(INPUT MATERIAL begins)
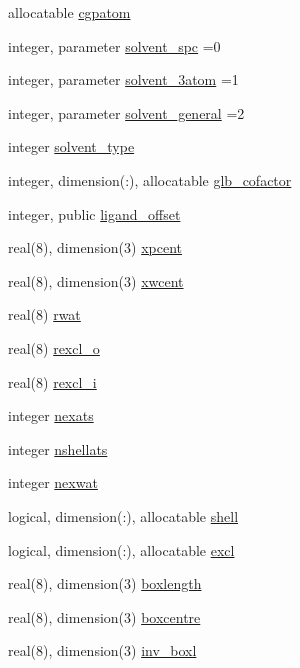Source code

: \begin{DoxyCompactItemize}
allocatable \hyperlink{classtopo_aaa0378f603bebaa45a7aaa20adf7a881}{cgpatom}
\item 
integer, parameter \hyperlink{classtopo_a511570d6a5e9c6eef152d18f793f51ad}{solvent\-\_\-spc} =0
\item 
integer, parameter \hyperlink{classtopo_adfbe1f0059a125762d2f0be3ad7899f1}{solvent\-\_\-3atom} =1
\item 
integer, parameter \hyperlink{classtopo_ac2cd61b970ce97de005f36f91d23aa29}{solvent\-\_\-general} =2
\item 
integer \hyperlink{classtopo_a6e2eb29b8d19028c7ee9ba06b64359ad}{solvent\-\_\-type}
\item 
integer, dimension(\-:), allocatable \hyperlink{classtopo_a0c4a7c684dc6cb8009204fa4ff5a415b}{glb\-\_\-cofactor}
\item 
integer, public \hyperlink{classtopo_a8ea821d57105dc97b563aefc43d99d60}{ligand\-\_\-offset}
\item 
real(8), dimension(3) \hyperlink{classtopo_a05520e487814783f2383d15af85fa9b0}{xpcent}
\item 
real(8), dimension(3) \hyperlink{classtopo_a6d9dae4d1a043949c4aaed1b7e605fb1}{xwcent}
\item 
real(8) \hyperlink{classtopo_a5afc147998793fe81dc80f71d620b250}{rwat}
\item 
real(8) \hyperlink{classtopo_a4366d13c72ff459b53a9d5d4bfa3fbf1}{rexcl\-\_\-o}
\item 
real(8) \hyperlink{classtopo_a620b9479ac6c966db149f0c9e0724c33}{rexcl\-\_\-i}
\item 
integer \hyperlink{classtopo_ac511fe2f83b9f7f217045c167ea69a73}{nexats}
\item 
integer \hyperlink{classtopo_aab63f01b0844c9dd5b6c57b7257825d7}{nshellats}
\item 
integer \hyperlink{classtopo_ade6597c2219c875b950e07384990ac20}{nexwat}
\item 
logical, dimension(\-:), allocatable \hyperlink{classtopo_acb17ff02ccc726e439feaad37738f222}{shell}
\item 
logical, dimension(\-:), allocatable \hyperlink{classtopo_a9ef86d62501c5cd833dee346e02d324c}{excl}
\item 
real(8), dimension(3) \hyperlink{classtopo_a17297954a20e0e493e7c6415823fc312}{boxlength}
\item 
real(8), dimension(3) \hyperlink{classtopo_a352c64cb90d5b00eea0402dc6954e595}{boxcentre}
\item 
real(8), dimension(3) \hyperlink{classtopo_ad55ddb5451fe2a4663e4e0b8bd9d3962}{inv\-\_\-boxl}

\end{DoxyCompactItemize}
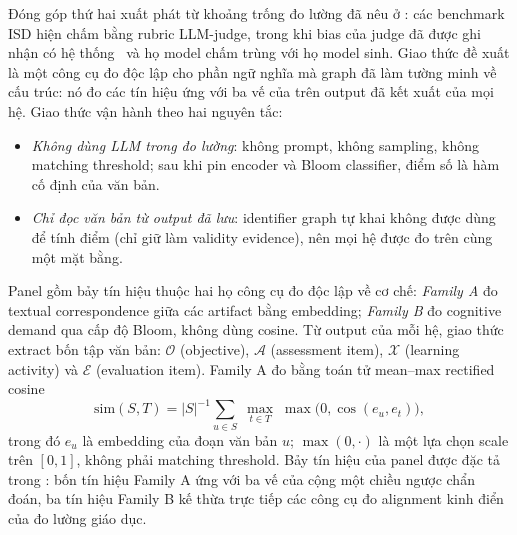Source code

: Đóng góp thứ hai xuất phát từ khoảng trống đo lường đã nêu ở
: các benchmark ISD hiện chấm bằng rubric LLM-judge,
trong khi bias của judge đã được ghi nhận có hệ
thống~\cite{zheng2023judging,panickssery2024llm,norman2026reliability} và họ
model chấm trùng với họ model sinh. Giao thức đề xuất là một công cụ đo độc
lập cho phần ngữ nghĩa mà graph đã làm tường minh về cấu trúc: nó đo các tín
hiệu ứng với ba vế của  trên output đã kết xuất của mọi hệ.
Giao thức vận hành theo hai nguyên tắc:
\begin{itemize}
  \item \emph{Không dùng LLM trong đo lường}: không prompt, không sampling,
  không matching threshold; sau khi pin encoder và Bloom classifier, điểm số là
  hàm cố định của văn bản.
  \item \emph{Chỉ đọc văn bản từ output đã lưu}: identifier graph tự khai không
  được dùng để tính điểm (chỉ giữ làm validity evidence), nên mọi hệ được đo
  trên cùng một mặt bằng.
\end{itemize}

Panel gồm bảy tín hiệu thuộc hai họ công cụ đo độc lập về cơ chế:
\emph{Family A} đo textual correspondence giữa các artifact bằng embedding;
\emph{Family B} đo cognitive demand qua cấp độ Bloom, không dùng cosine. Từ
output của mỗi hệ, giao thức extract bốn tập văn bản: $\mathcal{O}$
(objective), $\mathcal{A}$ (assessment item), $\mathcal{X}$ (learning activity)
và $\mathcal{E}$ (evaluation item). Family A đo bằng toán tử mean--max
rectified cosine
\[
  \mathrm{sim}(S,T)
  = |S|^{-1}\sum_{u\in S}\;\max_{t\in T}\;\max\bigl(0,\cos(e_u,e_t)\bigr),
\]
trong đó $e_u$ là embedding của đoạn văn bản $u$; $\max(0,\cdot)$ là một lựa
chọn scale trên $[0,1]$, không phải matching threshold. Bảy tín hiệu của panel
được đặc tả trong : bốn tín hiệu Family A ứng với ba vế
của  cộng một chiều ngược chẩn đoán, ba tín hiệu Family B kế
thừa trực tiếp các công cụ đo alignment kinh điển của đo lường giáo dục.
(INPUT MATERIAL ends)
(INPUT MATERIAL begins)
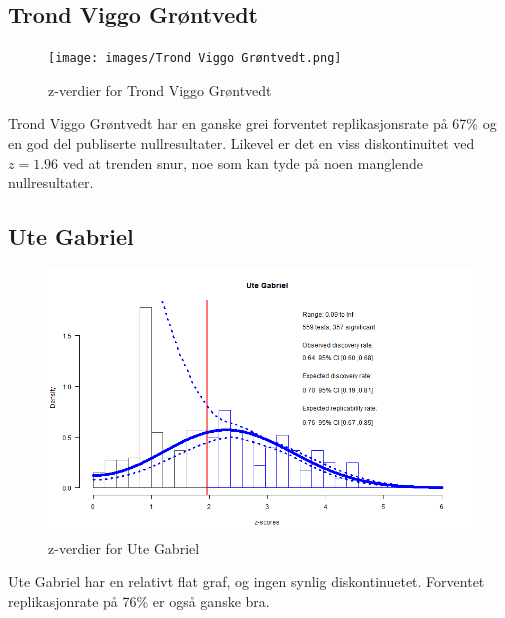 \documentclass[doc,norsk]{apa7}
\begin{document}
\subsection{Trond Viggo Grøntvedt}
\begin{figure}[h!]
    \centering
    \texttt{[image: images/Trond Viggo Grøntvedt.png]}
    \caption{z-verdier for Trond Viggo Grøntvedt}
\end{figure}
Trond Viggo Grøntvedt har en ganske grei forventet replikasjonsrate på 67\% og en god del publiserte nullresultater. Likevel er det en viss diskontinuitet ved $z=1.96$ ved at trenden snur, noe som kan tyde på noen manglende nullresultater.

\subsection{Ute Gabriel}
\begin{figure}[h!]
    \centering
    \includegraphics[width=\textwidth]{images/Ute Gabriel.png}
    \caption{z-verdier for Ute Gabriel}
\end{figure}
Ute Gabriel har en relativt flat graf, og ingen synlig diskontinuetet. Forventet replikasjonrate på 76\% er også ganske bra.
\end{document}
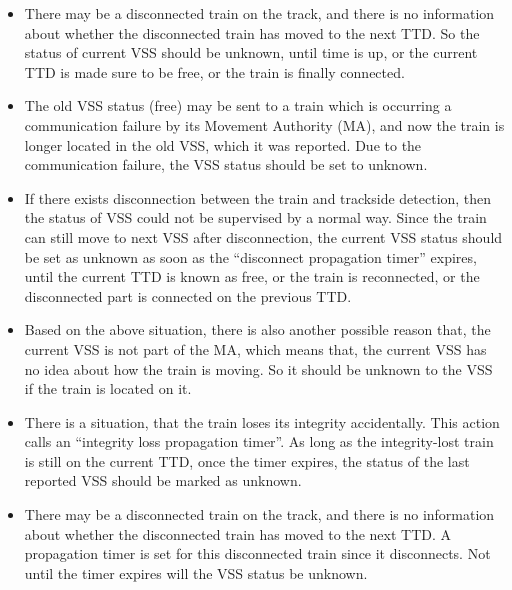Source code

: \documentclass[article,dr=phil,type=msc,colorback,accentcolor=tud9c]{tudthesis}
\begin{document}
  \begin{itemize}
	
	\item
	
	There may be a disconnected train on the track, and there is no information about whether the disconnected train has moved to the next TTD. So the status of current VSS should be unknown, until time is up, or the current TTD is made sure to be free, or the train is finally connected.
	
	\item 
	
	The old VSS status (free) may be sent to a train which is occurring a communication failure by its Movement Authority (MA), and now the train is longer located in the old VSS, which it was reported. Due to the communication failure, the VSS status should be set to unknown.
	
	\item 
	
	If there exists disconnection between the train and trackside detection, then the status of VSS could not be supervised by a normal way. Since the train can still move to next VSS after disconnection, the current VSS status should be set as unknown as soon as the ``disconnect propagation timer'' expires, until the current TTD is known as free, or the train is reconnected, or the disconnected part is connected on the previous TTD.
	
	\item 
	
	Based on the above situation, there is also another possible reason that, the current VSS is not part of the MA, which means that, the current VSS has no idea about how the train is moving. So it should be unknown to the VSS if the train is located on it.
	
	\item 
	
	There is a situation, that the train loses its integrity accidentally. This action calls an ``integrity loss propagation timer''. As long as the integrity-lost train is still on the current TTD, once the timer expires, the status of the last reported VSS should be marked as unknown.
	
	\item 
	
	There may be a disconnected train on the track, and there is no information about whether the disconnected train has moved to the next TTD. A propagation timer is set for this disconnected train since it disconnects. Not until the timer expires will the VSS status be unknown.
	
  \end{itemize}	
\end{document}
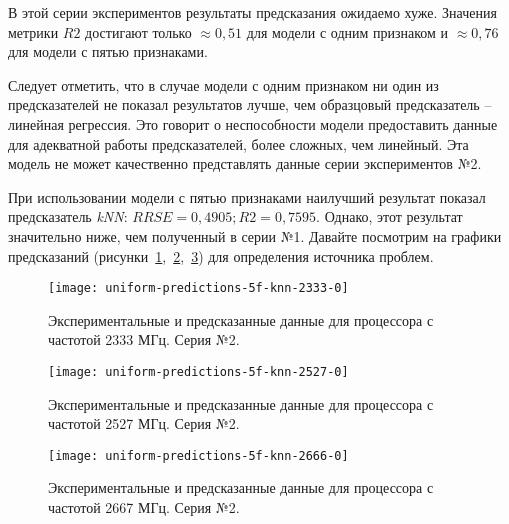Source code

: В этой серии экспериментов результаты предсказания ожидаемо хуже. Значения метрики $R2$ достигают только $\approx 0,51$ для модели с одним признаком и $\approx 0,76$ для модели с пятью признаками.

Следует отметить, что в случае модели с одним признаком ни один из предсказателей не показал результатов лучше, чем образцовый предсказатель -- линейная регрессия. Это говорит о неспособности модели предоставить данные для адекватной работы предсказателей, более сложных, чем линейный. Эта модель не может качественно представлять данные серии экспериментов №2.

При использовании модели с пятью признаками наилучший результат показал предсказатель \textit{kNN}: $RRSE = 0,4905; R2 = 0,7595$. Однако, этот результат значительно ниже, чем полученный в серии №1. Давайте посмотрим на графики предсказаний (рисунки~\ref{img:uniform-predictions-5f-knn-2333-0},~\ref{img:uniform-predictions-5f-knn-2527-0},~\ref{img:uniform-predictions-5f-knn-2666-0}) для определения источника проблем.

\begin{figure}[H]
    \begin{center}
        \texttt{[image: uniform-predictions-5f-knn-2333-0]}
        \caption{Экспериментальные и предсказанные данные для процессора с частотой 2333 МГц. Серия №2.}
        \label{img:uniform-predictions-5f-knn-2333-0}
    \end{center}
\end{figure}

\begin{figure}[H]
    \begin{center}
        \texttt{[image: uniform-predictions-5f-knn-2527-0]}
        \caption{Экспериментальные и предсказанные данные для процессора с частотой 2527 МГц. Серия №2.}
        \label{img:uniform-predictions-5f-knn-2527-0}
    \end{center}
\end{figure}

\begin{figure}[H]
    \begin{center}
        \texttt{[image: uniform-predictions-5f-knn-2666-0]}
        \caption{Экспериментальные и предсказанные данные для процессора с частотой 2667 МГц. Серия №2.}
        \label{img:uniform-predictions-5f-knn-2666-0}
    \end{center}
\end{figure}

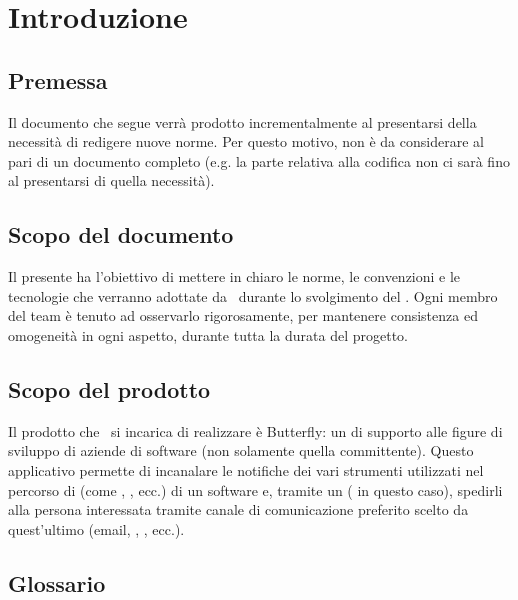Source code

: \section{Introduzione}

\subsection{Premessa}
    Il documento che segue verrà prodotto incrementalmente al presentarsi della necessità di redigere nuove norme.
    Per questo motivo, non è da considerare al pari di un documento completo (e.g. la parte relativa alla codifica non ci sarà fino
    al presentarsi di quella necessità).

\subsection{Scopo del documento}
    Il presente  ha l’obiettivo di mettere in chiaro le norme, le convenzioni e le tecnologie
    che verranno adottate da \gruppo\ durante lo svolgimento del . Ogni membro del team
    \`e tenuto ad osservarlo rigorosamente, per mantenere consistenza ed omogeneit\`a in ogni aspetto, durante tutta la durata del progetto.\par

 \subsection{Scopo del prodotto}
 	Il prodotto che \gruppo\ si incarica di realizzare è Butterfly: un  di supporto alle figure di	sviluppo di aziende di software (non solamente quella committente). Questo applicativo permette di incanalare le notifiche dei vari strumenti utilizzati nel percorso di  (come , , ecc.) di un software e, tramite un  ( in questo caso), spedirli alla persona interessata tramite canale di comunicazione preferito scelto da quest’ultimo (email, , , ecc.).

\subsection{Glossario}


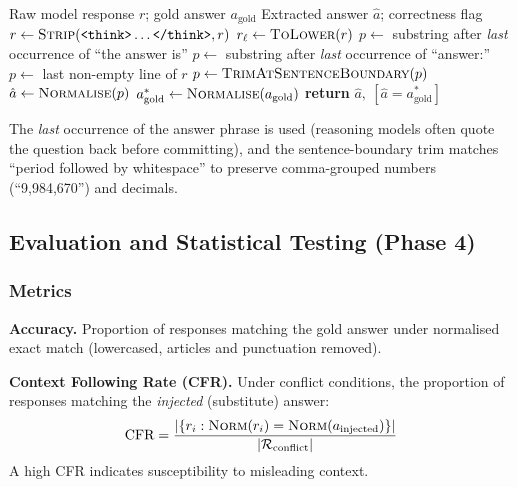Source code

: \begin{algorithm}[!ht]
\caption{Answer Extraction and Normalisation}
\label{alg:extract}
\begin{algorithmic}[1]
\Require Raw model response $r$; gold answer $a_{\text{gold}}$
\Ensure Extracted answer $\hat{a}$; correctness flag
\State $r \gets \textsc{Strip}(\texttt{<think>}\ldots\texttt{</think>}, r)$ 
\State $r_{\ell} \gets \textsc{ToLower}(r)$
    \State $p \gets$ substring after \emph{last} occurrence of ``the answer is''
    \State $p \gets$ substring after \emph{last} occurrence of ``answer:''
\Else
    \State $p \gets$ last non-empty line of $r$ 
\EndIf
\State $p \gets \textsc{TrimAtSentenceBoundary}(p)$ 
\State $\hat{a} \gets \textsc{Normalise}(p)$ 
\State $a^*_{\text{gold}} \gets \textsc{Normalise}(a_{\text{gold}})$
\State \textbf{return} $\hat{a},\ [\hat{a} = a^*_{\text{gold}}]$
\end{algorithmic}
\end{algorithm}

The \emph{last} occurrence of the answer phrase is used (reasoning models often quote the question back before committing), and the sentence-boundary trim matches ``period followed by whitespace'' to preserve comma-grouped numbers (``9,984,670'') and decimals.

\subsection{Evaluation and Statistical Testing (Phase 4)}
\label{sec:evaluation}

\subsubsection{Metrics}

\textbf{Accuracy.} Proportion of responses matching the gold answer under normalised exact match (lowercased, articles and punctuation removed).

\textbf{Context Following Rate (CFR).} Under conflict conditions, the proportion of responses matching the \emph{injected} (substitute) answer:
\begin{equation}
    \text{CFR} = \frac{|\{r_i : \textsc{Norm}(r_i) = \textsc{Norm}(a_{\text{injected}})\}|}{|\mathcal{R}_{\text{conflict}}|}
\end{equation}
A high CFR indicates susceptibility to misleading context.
(INPUT MATERIAL ends)
#### PROBLEM REQUIREMENTS
Only the lines above starting at the line that holds "с пятью признаками." and ending at the line that holds "Следует отметить, что" are to be repeated, exactly and in full.

#### SOLUTION TO THE EXERCISE
: В этой серии экспериментов результаты предсказания ожидаемо хуже. Значения метрики $R2$ достигают только $\approx 0,51$ для модели с одним признаком и $\approx 0,76$ для модели с пятью признаками.

Следует отметить, что в случае модели с одним признаком ни один из предсказателей не показал результатов лучше, чем образцовый предсказатель -- линейная регрессия. Это говорит о неспособности модели предоставить данные для адекватной работы предсказателей, более сложных, чем линейный. Эта модель не может качественно представлять данные серии экспериментов №2.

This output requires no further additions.